Several years ago I read a book about basketball coach Pete Newell titled simply and appropriately A Good Man. That underrated description describes Dan Rooney perfectly. Through the twists, turns, and decisions of the NFL's past six decades one of three commissioners could always turn to Rooney and ask what the league should do. Some times he just listened. Other times he suggested. It was always wise to listen. From labor disputes to minority opportunities Rooney was closer to the right thing to do than perhaps any NFL owner has ever been.
Dan Rooney was born in 1932. That was the year before his father brought an NFL team to Pittsburgh. The team was in his blood and became his life's work. Art Rooney was a league pillar but he wasn't an effective owner. The team was terrible until his son took over the decision-making in the mid-1960s. Even before the kid took over those decisions the senior Rooney probably should've listened. Dan Rooney seemed to be the only person in Pittsburgh that saw something in a slope-shouldered, rookie quarterback from Louisville named John Unitas. Imagine how the league might've been different if the Steelers owner and coach had listened to the young Rooney kid. Art Rooney ran his team with his heart. Dan Rooney did so with his head and heart in apparent perfect harmony. He hired Chuck Noll to coach the Steelers in 1969. Five years later they had their first Super Bowl. Five years after that they had three more. Rooney hire three coaches. In nearly fifty years of football he hired three coaches. Three! His father hired his third coach in the team's third year. All three of Dan Rooney's coaching hires have won a Super Bowl. His first one won four. The Steelers have been the most consistently successful team in the league since they hit their stride in the early 1970's. That ridiculously consistent success started at the top. Three!

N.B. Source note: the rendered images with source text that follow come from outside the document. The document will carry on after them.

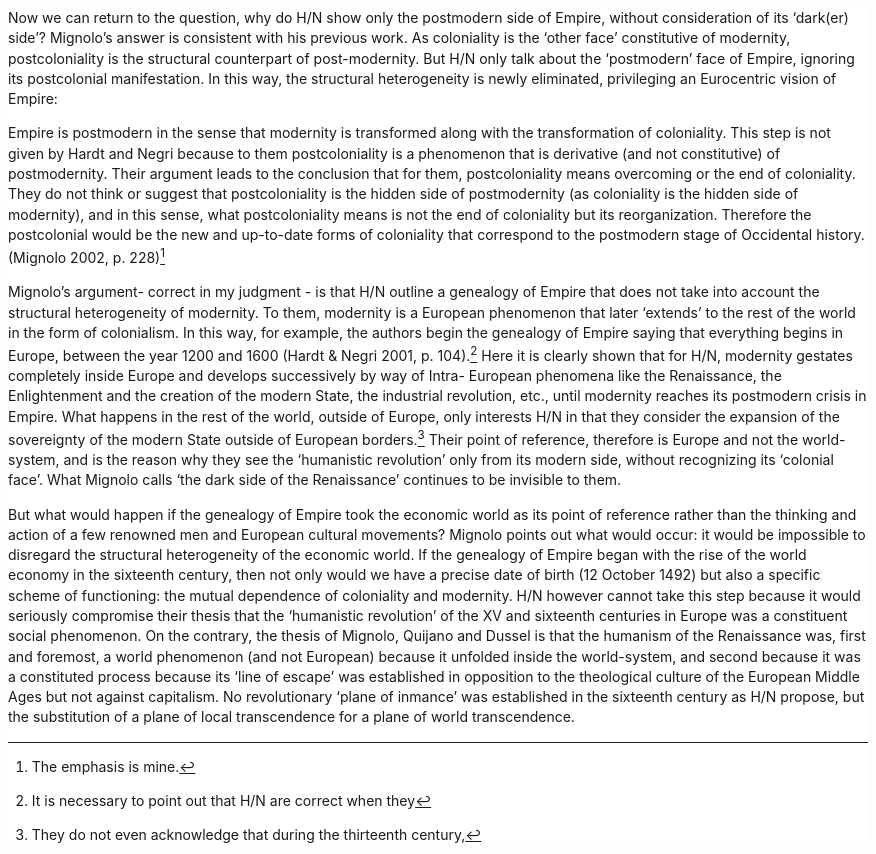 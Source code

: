 Now we can return to the question, why do H/N show only the postmodern
side of Empire, without consideration of its ‘dark(er) side’? Mignolo’s
answer is consistent with his previous work. As coloniality is the
‘other face’ constitutive of modernity, postcoloniality is the
structural counterpart of post-modernity. But H/N only talk about the
‘postmodern’ face of Empire, ignoring its postcolonial manifestation. In
this way, the structural heterogeneity is newly eliminated, privileging
an Eurocentric vision of Empire:

Empire is postmodern in the sense that modernity is transformed along
with the transformation of coloniality. This step is not given by Hardt
and Negri because to them postcoloniality is a phenomenon that is
derivative (and not constitutive) of postmodernity. Their argument leads
to the conclusion that for them, postcoloniality means overcoming or the
end of coloniality. They do not think or suggest that postcoloniality is
the hidden side of postmodernity (as coloniality is the hidden side of
modernity), and in this sense, what postcoloniality means is not the end
of coloniality but its reorganization. Therefore the postcolonial would
be the new and up-to-date forms of coloniality that correspond to the
postmodern stage of Occidental history. (Mignolo 2002, p. 228)[^5]

Mignolo’s argument- correct in my judgment - is that H/N outline a
genealogy of Empire that does not take into account the structural
heterogeneity of modernity. To them, modernity is a European phenomenon
that later ‘extends’ to the rest of the world in the form of
colonialism. In this way, for example, the authors begin the genealogy
of Empire saying that everything begins in Europe, between the year 1200
and 1600 (Hardt & Negri 2001, p. 104).[^6] Here it is clearly shown that
for H/N, modernity gestates completely inside Europe and develops
successively by way of Intra- European phenomena like the Renaissance,
the Enlightenment and the creation of the modern State, the industrial
revolution, etc., until modernity reaches its postmodern crisis in
Empire. What happens in the rest of the world, outside of Europe, only
interests H/N in that they consider the expansion of the sovereignty of
the modern State outside of European borders.[^7] Their point of
reference, therefore is Europe and not the world-system, and is the
reason why they see the ‘humanistic revolution’ only from its modern
side, without recognizing its ‘colonial face’. What Mignolo calls ‘the
dark side of the Renaissance’ continues to be invisible to them.

But what would happen if the genealogy of Empire took the economic world
as its point of reference rather than the thinking and action of a few
renowned men and European cultural movements? Mignolo points out what
would occur: it would be impossible to disregard the structural
heterogeneity of the economic world. If the genealogy of Empire began
with the rise of the world economy in the sixteenth century, then not
only would we have a precise date of birth (12 October 1492) but also a
specific scheme of functioning: the mutual dependence of coloniality and
modernity. H/N however cannot take this step because it would seriously
compromise their thesis that the ‘humanistic revolution’ of the XV and
sixteenth centuries in Europe was a constituent social phenomenon. On
the contrary, the thesis of Mignolo, Quijano and Dussel is that the
humanism of the Renaissance was, first and foremost, a world phenomenon
(and not European) because it unfolded inside the world-system, and
second because it was a constituted process because its ‘line of escape’
was established in opposition to the theological culture of the European
Middle Ages but not against capitalism. No revolutionary ‘plane of
inmance’ was established in the sixteenth century as H/N propose, but
the substitution of a plane of local transcendence for a plane of world
transcendence.


[^1]: This paper was previously published in Spanish in *La
[^2]: H/N say this humanistic revolution produced a type of immanent
[^3]: In each passage from the modern to postmodern there is less and
[^4]: H/N talk about a ‘dialectic of colonialism’ belonging to the
[^5]: The emphasis is mine.
[^6]: It is necessary to point out that H/N are correct when they
[^7]: They do not even acknowledge that during the thirteenth century,
[^8]: H/N nonetheless declare that they are critics of eurocentrism. In
[^9]: The emphasis is mine.
[^10]: This means that the use and abundance of natural resources
[^11]: Sustainable development can be defined as ‘a development that
[^12]: Escobar affirms that ‘we could be transitioning from a regime of
[^13]: Agenda 21 was one of the 5 fundamental agreements reached in the
[^14]: Research in genetic engineering is very expensive and demands a
[^15]: General Agreement on Trades and Tariffs.
[^16]: This acronym makes reference to ‘Trade Related Intellectual
[^17]: The OMPI has 177 member States, is headquartered in Geneva and
[^18]: In order for a patent to be granted, the intellectual product has
[^19]: http://unesdoc.unesco.org/images/0013/001325/132540s.pdf
[^20]: This agreement requires member nations to protect regions rich in
[^1]: J. Beller, *The Cinematic Mode of Production: Attention Economy
[^2]: V. Flusser, *Towards a Philosophy of Photography*, trans. A.
[^3]: L. Althusser, ‘Ideology and Ideological State Apparatuses,*’ Lenin
[^4]: P. Virno, *A Grammar of the Multitude*, Cambridge: MIT Press,
[^5]: S. Zizek, ‘The Revolt of the Salaried Bourgeoisie’, *London Review
[^6]: D. Hoffman, ‘Violent Virtuosity: Visual Labor in West Africa’s
[^7]: D. Hoffman, ‘Violent Virtuosity: Visual Labor in West Africa’s
[^8]: First source: M. Jay, ‘Scopic Regimes of Modernity,’ In *Vision
[^9]: J. Beller, *The Cinematic Mode of Production: Attention Economy
[^10]: J. Beller, ‘Camera Obscura After All: The Racist Writing With
[^11]: E. Black, *IBM and the Holocaust: The Strategic Alliance Between
[^12]: R. Debray, 2006.
[^13]: T. Terranova, ‘Free Labor: Producing Culture for the Digital
[^14]: C. Gao, ‘Virtuosic Virtuality of Asian American Youtube Stars,’
[^15]: S. Cubitt, ‘The Political Economy of Cosmopolis’ in T. Scholz.
[^16]: J. Beller, ‘Paying Attention’, *Cabinet 24* (2008),
[^17]: A. Césaire, *Discourse on Colonialism*, trans. J. Pinkham, New
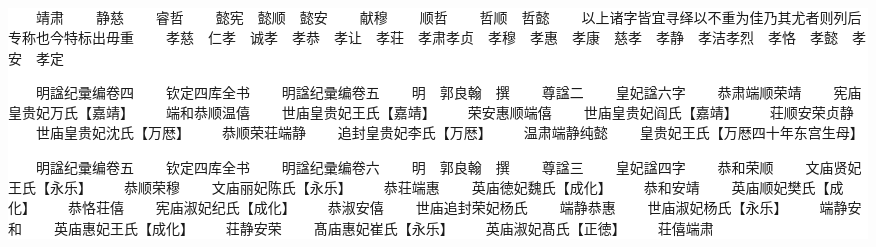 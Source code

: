 　　靖肃
　　静慈
　　睿哲
　　懿宪　懿顺　懿安
　　献穆
　　顺哲
　　哲顺　哲懿
　　以上诸字皆宜寻绎以不重为佳乃其尤者则列后专称也今特标出毋重
　　孝慈　仁孝　诚孝　孝恭　孝让　孝荘　孝肃孝贞　孝穆　孝惠　孝康　慈孝　孝静　孝洁孝烈　孝恪　孝懿　孝安　孝定






　　明諡纪彚编卷四
　　钦定四库全书
　　明諡纪彚编卷五
　　明　郭良翰　撰
　　尊諡二
　　皇妃諡六字
　　恭肃端顺荣靖
　　宪庙皇贵妃万氏【嘉靖】
　　端和恭顺温僖
　　世庙皇贵妃王氏【嘉靖】
　　荣安惠顺端僖
　　世庙皇贵妃阎氏【嘉靖】
　　荘顺安荣贞静
　　世庙皇贵妃沈氏【万厯】
　　恭顺荣荘端静
　　追封皇贵妃李氏【万厯】
　　温肃端静纯懿
　　皇贵妃王氏【万厯四十年东宫生母】














　　明諡纪彚编卷五
　　钦定四库全书
　　明諡纪彚编卷六
　　明　郭良翰　撰
　　尊諡三
　　皇妃諡四字
　　恭和荣顺
　　文庙贤妃王氏【永乐】
　　恭顺荣穆
　　文庙丽妃陈氏【永乐】
　　恭荘端惠
　　英庙徳妃魏氏【成化】
　　恭和安靖
　　英庙顺妃樊氏【成化】
　　恭恪荘僖
　　宪庙淑妃纪氏【成化】
　　恭淑安僖
　　世庙追封荣妃杨氏
　　端静恭惠
　　世庙淑妃杨氏【永乐】
　　端静安和
　　英庙惠妃王氏【成化】
　　荘静安荣
　　髙庙惠妃崔氏【永乐】
　　英庙淑妃髙氏【正徳】
　　荘僖端肃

In the first decades of the NFL all of the teams were more Mom n' Pops than corporate giants. In the case of the New York Giants and Pittsburgh Steelers it seemed that Tim Mara and Art Rooney bought the teams more for their sons than for themselves. Wellington and Jack Mara and the Rooney boys took to football like they were born to it. They were. Even though I came to the NFL at the time between the Mom n' Pop days and the corporate days I got a little view of the way things used to be. Wellington and Dan gave me that. Their ability to run their teams with head and heart was admirable. As a big fan of football's past it was wonderful. I miss them.
The NFL lost a good man yesterday. Damn few left.